- YOUR TASK:
Look through the entries below and say how many lines contain the string "Like". Give the number only.
____________
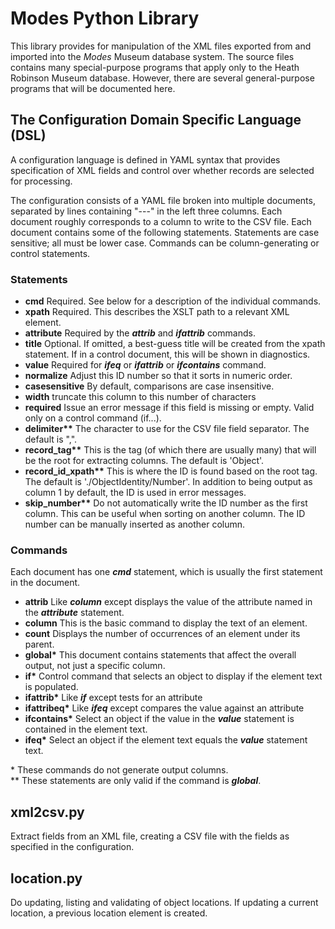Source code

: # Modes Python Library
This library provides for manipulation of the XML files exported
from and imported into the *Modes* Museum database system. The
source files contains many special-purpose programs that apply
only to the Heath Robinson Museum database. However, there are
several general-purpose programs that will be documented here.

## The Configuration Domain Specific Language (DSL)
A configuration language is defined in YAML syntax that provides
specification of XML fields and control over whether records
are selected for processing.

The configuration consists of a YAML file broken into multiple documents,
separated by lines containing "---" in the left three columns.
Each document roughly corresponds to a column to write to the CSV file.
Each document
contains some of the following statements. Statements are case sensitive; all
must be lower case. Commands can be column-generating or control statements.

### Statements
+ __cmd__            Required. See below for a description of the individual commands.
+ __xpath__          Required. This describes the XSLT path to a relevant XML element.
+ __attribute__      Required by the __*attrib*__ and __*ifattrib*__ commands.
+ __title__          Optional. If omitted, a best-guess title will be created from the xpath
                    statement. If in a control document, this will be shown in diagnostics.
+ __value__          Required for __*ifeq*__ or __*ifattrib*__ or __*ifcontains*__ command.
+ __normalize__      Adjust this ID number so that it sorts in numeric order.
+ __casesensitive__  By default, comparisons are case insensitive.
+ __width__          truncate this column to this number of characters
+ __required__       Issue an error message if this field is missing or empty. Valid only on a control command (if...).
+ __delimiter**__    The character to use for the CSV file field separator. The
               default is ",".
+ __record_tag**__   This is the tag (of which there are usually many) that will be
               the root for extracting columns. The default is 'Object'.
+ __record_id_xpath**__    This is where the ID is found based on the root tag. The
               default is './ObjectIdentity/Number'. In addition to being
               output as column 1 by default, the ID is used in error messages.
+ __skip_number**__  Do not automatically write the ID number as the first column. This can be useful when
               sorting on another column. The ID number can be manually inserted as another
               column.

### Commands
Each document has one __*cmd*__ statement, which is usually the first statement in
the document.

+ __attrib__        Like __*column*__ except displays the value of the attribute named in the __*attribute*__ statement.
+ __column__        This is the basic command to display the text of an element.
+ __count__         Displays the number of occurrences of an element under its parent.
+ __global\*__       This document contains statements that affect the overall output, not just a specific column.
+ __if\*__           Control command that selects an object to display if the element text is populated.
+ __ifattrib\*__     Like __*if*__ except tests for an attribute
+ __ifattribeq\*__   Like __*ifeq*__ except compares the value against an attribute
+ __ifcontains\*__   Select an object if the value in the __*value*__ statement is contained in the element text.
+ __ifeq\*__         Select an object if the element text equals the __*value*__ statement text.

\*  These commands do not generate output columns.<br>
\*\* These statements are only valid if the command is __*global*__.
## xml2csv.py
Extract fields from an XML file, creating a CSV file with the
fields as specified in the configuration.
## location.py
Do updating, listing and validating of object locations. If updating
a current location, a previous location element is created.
____________
- EXERCISE ANSWER:
3